Is the Hadoop party over?

Published: November 8th, 2019

Fifteen years ago, the Hadoop data management platform was created. This kicked off a land rush of companies looking to plant their flags in the market and open-source projects began to spring up to extend what the platform was designed to do.

As often happens with technology, it ages, and newer things emerge that either eclipse or consume those earlier works. And both of those things have impacted Hadoop: Cloud providers offered huge data storage that overtook HDFS and the proprietary MapR file system. But industry experts point to execution missteps by the Hadoop platform providers as being equally to blame for what appears to be the decline of these platforms.

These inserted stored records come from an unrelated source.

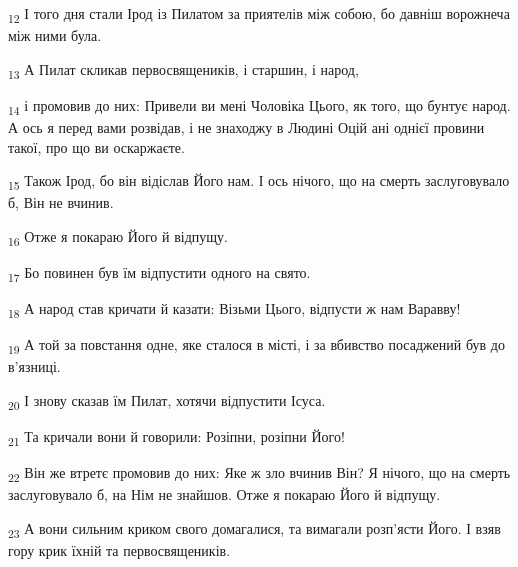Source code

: \begin{tcolorbox}
\textsubscript{12} І того дня стали Ірод із Пилатом за приятелів між собою, бо давніш ворожнеча між ними була.
\end{tcolorbox}
\begin{tcolorbox}
\textsubscript{13} А Пилат скликав первосвящеників, і старшин, і народ,
\end{tcolorbox}
\begin{tcolorbox}
\textsubscript{14} і промовив до них: Привели ви мені Чоловіка Цього, як того, що бунтує народ. А ось я перед вами розвідав, і не знаходжу в Людині Оцій ані однієї провини такої, про що ви оскаржаєте.
\end{tcolorbox}
\begin{tcolorbox}
\textsubscript{15} Також Ірод, бо він відіслав Його нам. І ось нічого, що на смерть заслуговувало б, Він не вчинив.
\end{tcolorbox}
\begin{tcolorbox}
\textsubscript{16} Отже я покараю Його й відпущу.
\end{tcolorbox}
\begin{tcolorbox}
\textsubscript{17} Бо повинен був їм відпустити одного на свято.
\end{tcolorbox}
\begin{tcolorbox}
\textsubscript{18} А народ став кричати й казати: Візьми Цього, відпусти ж нам Варавву!
\end{tcolorbox}
\begin{tcolorbox}
\textsubscript{19} А той за повстання одне, яке сталося в місті, і за вбивство посаджений був до в'язниці.
\end{tcolorbox}
\begin{tcolorbox}
\textsubscript{20} І знову сказав їм Пилат, хотячи відпустити Ісуса.
\end{tcolorbox}
\begin{tcolorbox}
\textsubscript{21} Та кричали вони й говорили: Розіпни, розіпни Його!
\end{tcolorbox}
\begin{tcolorbox}
\textsubscript{22} Він же втретє промовив до них: Яке ж зло вчинив Він? Я нічого, що на смерть заслуговувало б, на Нім не знайшов. Отже я покараю Його й відпущу.
\end{tcolorbox}
\begin{tcolorbox}
\textsubscript{23} А вони сильним криком свого домагалися, та вимагали розп'ясти Його. І взяв гору крик їхній та первосвящеників.
\end{tcolorbox}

Things looked bad for the big three in the market. Cloudera and Hortonworks merged to strengthen their offering and streamline operations, but fumbled its release and sales plan. MapR, which offered a leading file system for Hadoop projects, clung to life before finally being rescued — if that’s the right word — by HPE, which has not had a great track record of reviving struggling software.

To get some perspective, it’s important to define exactly what Hadoop is. And that’s no simple task. It started out as a single open-source distributed data storage project to support the Big Data search tool Nutch, but since has grown into the stack that it is today, encompassing data streaming and processing, resource management, analytics and more.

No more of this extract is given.